+++ THE DATA

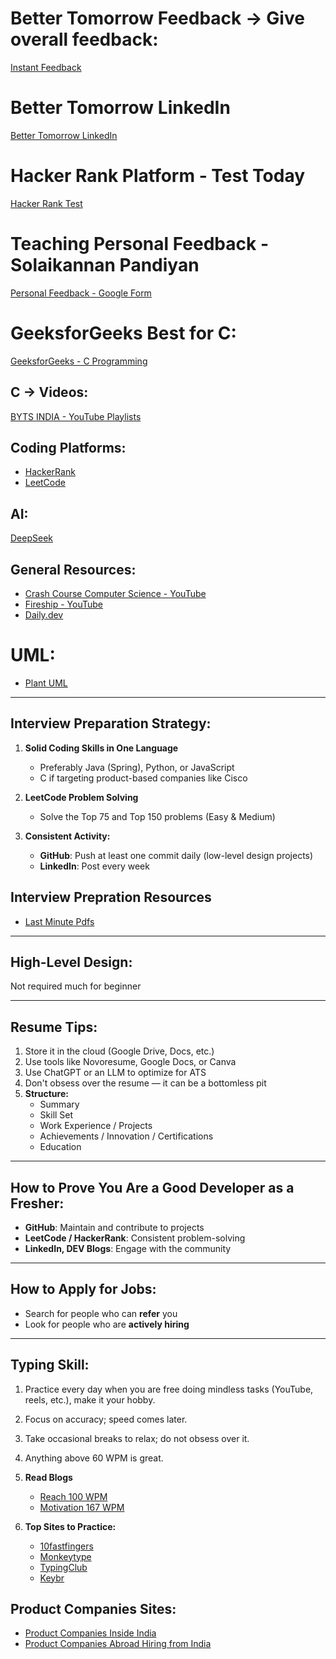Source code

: # Better Tomorrow Feedback -> Give overall feedback:

[Instant Feedback](https://thebettertomorrow.in/Students)

# Better Tomorrow LinkedIn

[Better Tomorrow LinkedIn](https://www.linkedin.com/company/better-tomorrow-training-institute/p)

# Hacker Rank Platform - Test Today

[Hacker Rank Test](https://www.hackerrank.com/contests/test-7-assessment/challenges)

# Teaching Personal Feedback - Solaikannan Pandiyan
[Personal Feedback - Google Form](https://docs.google.com/forms/d/e/1FAIpQLSdoqzA-BH6jHSfp_-fDDf2aZRZZ5CFOHkeGQNygvl4UWFHHAQ/viewform?usp=preview)

# GeeksforGeeks Best for C:

[GeeksforGeeks - C Programming](https://www.geeksforgeeks.org/c-programming-language/?ref=ghm)

## C -> Videos:

[BYTS INDIA - YouTube Playlists](https://www.youtube.com/@BYTSINDIA/playlists)

## Coding Platforms:

- [HackerRank](https://www.hackerrank.com/)
- [LeetCode](https://leetcode.com/)

## AI:

[DeepSeek](https://www.deepseek.com/)

## General Resources:

- [Crash Course Computer Science - YouTube](https://www.youtube.com/playlist?list=PL8dPuuaLjXtNlUrzyH5r6jN9ulIgZBpdo)
- [Fireship - YouTube](https://www.youtube.com/@Fireship)
- [Daily.dev](https://daily.dev/)

# UML:

- [Plant UML](https://plantuml.com/)

---

## Interview Preparation Strategy:

1. **Solid Coding Skills in One Language**

   - Preferably Java (Spring), Python, or JavaScript
   - C if targeting product-based companies like Cisco

2. **LeetCode Problem Solving**

   - Solve the Top 75 and Top 150 problems (Easy & Medium)

3. **Consistent Activity:**
   - **GitHub**: Push at least one commit daily (low-level design projects)
   - **LinkedIn**: Post every week

## Interview Prepration Resources

- [Last Minute Pdfs](https://www.interviewbit.com/technical-interview-questions/)

---

## High-Level Design:

Not required much for beginner

---

## Resume Tips:

1. Store it in the cloud (Google Drive, Docs, etc.)
2. Use tools like Novoresume, Google Docs, or Canva
3. Use ChatGPT or an LLM to optimize for ATS
4. Don't obsess over the resume — it can be a bottomless pit
5. **Structure:**
   - Summary
   - Skill Set
   - Work Experience / Projects
   - Achievements / Innovation / Certifications
   - Education

---

## How to Prove You Are a Good Developer as a Fresher:

- **GitHub**: Maintain and contribute to projects
- **LeetCode / HackerRank**: Consistent problem-solving
- **LinkedIn, DEV Blogs**: Engage with the community

---

## How to Apply for Jobs:

- Search for people who can **refer** you
- Look for people who are **actively hiring**

---

## Typing Skill:

1. Practice every day when you are free doing mindless tasks (YouTube, reels, etc.), make it your hobby.
2. Focus on accuracy; speed comes later.
3. Take occasional breaks to relax; do not obsess over it.
4. Anything above 60 WPM is great.
5. **Read Blogs**

   - [Reach 100 WPM](https://roosterdan.medium.com/how-to-type-100-words-per-minute-a780fd80fd27)
   - [Motivation 167 WPM](https://www.youtube.com/watch?v=4GDusA21cEA)

6. **Top Sites to Practice:**
   - [10fastfingers](https://10fastfingers.com/)
   - [Monkeytype](https://monkeytype.com/)
   - [TypingClub](https://www.typingclub.com/sportal/)
   - [Keybr](https://www.keybr.com/)

## Product Companies Sites:

- [Product Companies Inside India](https://github.com/Kaustubh-Natuskar/moreThanFAANGM/tree/main)
- [Product Companies Abroad Hiring from India](https://gist.github.com/idontknowjs/22f3257bed32dd3ab99ff22316e51eb8)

++++++

### EXERCISE
Above are the records; transcribe them exactly without the pictures.

### OUTPUT FOR THIS TASK
Source code

: # Better Tomorrow Feedback -> Give overall feedback:

[Instant Feedback](https://thebettertomorrow.in/Students)

# Better Tomorrow LinkedIn

[Better Tomorrow LinkedIn](https://www.linkedin.com/company/better-tomorrow-training-institute/p)

# Hacker Rank Platform - Test Today

[Hacker Rank Test](https://www.hackerrank.com/contests/test-7-assessment/challenges)

# Teaching Personal Feedback - Solaikannan Pandiyan
[Personal Feedback - Google Form](https://docs.google.com/forms/d/e/1FAIpQLSdoqzA-BH6jHSfp_-fDDf2aZRZZ5CFOHkeGQNygvl4UWFHHAQ/viewform?usp=preview)

# GeeksforGeeks Best for C:

[GeeksforGeeks - C Programming](https://www.geeksforgeeks.org/c-programming-language/?ref=ghm)

## C -> Videos:

[BYTS INDIA - YouTube Playlists](https://www.youtube.com/@BYTSINDIA/playlists)

## Coding Platforms:

- [HackerRank](https://www.hackerrank.com/)
- [LeetCode](https://leetcode.com/)

## AI:

[DeepSeek](https://www.deepseek.com/)

## General Resources:

- [Crash Course Computer Science - YouTube](https://www.youtube.com/playlist?list=PL8dPuuaLjXtNlUrzyH5r6jN9ulIgZBpdo)
- [Fireship - YouTube](https://www.youtube.com/@Fireship)
- [Daily.dev](https://daily.dev/)

# UML:

- [Plant UML](https://plantuml.com/)

---

## Interview Preparation Strategy:

1. **Solid Coding Skills in One Language**

   - Preferably Java (Spring), Python, or JavaScript
   - C if targeting product-based companies like Cisco

2. **LeetCode Problem Solving**

   - Solve the Top 75 and Top 150 problems (Easy & Medium)

3. **Consistent Activity:**
   - **GitHub**: Push at least one commit daily (low-level design projects)
   - **LinkedIn**: Post every week

## Interview Prepration Resources

- [Last Minute Pdfs](https://www.interviewbit.com/technical-interview-questions/)

---

## High-Level Design:

Not required much for beginner

---

## Resume Tips:

1. Store it in the cloud (Google Drive, Docs, etc.)
2. Use tools like Novoresume, Google Docs, or Canva
3. Use ChatGPT or an LLM to optimize for ATS
4. Don't obsess over the resume — it can be a bottomless pit
5. **Structure:**
   - Summary
   - Skill Set
   - Work Experience / Projects
   - Achievements / Innovation / Certifications
   - Education

---

## How to Prove You Are a Good Developer as a Fresher:

- **GitHub**: Maintain and contribute to projects
- **LeetCode / HackerRank**: Consistent problem-solving
- **LinkedIn, DEV Blogs**: Engage with the community

---

## How to Apply for Jobs:

- Search for people who can **refer** you
- Look for people who are **actively hiring**

---

## Typing Skill:

1. Practice every day when you are free doing mindless tasks (YouTube, reels, etc.), make it your hobby.
2. Focus on accuracy; speed comes later.
3. Take occasional breaks to relax; do not obsess over it.
4. Anything above 60 WPM is great.
5. **Read Blogs**

   - [Reach 100 WPM](https://roosterdan.medium.com/how-to-type-100-words-per-minute-a780fd80fd27)
   - [Motivation 167 WPM](https://www.youtube.com/watch?v=4GDusA21cEA)

6. **Top Sites to Practice:**
   - [10fastfingers](https://10fastfingers.com/)
   - [Monkeytype](https://monkeytype.com/)
   - [TypingClub](https://www.typingclub.com/sportal/)
   - [Keybr](https://www.keybr.com/)

## Product Companies Sites:

- [Product Companies Inside India](https://github.com/Kaustubh-Natuskar/moreThanFAANGM/tree/main)
- [Product Companies Abroad Hiring from India](https://gist.github.com/idontknowjs/22f3257bed32dd3ab99ff22316e51eb8)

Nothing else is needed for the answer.